**ACTIVITY**
Only lines with the word "subsection" belong in the answer; copy them from the records below.

Records from a collection:
%%

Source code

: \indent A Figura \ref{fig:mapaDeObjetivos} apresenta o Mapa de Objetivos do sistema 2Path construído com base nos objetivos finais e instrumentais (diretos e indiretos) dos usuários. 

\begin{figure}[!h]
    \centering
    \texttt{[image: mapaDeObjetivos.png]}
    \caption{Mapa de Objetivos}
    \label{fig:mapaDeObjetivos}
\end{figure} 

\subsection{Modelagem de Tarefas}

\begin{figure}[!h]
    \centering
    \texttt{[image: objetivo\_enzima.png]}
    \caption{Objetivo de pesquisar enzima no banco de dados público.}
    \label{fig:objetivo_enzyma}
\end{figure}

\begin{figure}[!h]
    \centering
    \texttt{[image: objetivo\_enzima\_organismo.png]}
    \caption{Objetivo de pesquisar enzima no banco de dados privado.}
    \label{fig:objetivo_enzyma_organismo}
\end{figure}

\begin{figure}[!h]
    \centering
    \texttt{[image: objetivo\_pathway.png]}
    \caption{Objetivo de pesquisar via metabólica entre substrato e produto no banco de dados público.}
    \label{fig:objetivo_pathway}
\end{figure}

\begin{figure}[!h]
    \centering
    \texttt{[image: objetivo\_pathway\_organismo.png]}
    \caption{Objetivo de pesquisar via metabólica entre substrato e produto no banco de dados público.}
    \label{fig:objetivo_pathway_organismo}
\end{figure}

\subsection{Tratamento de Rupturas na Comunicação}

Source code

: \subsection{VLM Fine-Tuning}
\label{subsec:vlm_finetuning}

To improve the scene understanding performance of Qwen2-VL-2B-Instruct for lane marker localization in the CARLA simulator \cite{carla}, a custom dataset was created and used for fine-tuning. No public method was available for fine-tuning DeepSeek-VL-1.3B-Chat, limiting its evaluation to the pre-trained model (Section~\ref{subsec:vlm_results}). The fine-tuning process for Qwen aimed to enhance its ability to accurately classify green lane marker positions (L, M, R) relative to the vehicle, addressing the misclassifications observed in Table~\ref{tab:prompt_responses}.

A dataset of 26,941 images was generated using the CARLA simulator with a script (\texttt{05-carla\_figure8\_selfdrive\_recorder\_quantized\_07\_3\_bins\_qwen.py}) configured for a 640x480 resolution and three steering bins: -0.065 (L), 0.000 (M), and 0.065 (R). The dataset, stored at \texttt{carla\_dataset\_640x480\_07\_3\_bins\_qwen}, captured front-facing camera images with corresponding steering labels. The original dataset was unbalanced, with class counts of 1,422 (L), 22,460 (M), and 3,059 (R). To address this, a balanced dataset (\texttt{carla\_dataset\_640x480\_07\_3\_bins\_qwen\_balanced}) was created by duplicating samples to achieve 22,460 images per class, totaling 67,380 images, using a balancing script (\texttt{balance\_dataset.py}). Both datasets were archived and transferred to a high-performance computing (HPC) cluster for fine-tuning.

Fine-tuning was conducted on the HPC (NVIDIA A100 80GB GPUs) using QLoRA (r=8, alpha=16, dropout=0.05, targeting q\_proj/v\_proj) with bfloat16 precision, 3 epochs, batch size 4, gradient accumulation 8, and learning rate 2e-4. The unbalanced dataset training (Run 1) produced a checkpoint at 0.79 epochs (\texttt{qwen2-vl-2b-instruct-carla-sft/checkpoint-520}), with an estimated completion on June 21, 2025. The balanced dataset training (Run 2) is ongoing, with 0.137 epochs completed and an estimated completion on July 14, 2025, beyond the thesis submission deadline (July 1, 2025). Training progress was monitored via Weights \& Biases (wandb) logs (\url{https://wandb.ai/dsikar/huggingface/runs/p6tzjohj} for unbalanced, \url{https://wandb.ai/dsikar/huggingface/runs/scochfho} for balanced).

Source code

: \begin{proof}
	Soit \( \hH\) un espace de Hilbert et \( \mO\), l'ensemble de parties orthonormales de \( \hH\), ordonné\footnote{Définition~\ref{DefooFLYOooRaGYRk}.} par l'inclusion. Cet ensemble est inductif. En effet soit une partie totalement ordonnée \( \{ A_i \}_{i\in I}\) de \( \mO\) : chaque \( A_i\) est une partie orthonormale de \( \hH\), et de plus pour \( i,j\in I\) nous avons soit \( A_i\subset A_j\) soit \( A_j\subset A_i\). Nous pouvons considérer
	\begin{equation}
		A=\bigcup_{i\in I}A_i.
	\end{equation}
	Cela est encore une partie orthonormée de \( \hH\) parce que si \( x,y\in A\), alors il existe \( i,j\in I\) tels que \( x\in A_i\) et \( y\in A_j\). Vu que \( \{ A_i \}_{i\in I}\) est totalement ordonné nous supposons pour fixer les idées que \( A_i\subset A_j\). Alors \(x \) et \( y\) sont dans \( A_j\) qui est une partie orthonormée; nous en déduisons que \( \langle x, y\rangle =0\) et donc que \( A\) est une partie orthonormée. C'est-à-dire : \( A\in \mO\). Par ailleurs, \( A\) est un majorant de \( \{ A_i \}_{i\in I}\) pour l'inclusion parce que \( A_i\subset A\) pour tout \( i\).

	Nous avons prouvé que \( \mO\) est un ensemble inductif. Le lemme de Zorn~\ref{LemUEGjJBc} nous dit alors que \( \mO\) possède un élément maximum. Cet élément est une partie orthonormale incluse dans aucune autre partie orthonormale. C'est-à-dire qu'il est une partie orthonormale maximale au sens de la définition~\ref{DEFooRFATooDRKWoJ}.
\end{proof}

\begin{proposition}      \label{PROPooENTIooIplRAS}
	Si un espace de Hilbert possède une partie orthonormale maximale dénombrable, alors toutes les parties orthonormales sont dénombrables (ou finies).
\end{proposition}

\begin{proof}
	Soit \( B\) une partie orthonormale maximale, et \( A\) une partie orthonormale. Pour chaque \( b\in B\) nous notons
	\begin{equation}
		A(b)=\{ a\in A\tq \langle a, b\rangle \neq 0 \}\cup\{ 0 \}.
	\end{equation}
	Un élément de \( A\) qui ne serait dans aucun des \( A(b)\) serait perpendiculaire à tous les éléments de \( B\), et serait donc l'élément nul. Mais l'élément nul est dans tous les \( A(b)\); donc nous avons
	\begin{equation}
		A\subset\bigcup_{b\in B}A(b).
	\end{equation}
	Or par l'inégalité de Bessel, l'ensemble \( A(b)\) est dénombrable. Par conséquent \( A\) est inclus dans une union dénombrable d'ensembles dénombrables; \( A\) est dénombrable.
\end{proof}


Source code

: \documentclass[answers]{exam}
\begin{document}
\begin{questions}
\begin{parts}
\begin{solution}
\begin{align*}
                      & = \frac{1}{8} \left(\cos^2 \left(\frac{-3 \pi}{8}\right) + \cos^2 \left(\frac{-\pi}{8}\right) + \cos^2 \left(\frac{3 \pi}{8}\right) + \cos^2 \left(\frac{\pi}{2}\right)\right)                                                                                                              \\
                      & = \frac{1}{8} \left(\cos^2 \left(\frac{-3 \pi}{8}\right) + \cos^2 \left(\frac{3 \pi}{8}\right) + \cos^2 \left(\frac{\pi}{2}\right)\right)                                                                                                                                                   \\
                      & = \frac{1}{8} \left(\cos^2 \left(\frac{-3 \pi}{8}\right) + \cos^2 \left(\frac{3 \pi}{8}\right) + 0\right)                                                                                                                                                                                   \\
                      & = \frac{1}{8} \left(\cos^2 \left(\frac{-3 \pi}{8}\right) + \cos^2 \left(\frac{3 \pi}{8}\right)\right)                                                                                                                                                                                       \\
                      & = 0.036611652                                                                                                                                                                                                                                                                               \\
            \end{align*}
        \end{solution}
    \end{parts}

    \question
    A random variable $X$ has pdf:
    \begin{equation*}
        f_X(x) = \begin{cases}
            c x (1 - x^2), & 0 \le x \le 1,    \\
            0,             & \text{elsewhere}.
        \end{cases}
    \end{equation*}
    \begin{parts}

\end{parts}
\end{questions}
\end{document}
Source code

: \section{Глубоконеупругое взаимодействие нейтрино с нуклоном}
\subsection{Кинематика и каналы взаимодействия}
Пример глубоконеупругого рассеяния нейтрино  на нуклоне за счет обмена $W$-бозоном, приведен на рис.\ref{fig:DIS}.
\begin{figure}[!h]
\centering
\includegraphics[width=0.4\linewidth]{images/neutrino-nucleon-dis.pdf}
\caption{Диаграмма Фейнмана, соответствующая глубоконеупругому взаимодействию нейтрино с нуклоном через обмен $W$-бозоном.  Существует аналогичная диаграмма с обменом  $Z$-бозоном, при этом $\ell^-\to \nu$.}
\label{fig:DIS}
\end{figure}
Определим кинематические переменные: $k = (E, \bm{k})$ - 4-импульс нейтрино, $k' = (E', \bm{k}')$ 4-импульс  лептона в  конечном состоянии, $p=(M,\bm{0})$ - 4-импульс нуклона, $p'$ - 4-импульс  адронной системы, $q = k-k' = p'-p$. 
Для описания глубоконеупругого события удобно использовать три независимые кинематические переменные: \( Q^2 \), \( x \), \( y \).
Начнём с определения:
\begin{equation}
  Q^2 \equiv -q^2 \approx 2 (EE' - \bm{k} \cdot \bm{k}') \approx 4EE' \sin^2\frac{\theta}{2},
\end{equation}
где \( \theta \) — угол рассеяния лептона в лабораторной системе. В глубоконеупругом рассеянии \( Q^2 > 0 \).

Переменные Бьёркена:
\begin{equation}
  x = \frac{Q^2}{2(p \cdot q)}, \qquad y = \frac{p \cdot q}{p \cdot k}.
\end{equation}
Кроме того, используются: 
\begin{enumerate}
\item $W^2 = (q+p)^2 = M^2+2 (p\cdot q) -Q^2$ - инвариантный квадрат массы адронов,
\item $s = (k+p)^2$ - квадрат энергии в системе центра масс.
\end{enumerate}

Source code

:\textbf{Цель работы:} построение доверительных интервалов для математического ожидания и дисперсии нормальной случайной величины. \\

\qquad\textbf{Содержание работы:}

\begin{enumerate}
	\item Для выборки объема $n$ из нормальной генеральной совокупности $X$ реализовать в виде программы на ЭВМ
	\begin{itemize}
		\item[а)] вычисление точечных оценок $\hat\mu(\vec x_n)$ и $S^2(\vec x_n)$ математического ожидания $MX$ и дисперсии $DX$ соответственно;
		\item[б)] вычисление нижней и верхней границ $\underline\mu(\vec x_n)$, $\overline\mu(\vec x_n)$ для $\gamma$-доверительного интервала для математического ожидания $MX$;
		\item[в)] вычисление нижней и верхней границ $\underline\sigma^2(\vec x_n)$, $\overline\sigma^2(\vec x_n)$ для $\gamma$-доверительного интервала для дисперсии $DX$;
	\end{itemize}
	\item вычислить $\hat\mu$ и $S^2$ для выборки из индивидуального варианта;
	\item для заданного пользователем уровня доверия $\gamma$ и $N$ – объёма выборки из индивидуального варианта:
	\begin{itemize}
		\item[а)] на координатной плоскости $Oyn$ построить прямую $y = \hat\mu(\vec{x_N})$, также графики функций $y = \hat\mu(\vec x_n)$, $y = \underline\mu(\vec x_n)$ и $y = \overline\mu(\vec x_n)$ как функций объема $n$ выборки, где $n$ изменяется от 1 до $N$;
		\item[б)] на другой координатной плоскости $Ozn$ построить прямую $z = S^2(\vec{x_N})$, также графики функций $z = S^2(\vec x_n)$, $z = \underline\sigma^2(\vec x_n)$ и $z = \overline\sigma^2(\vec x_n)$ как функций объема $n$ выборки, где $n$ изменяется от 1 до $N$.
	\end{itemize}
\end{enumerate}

%%

**EXERCISE SOLUTION**
\subsection{Modelagem de Tarefas}
\subsection{Tratamento de Rupturas na Comunicação}
: \subsection{VLM Fine-Tuning}
\subsection{Кинематика и каналы взаимодействия}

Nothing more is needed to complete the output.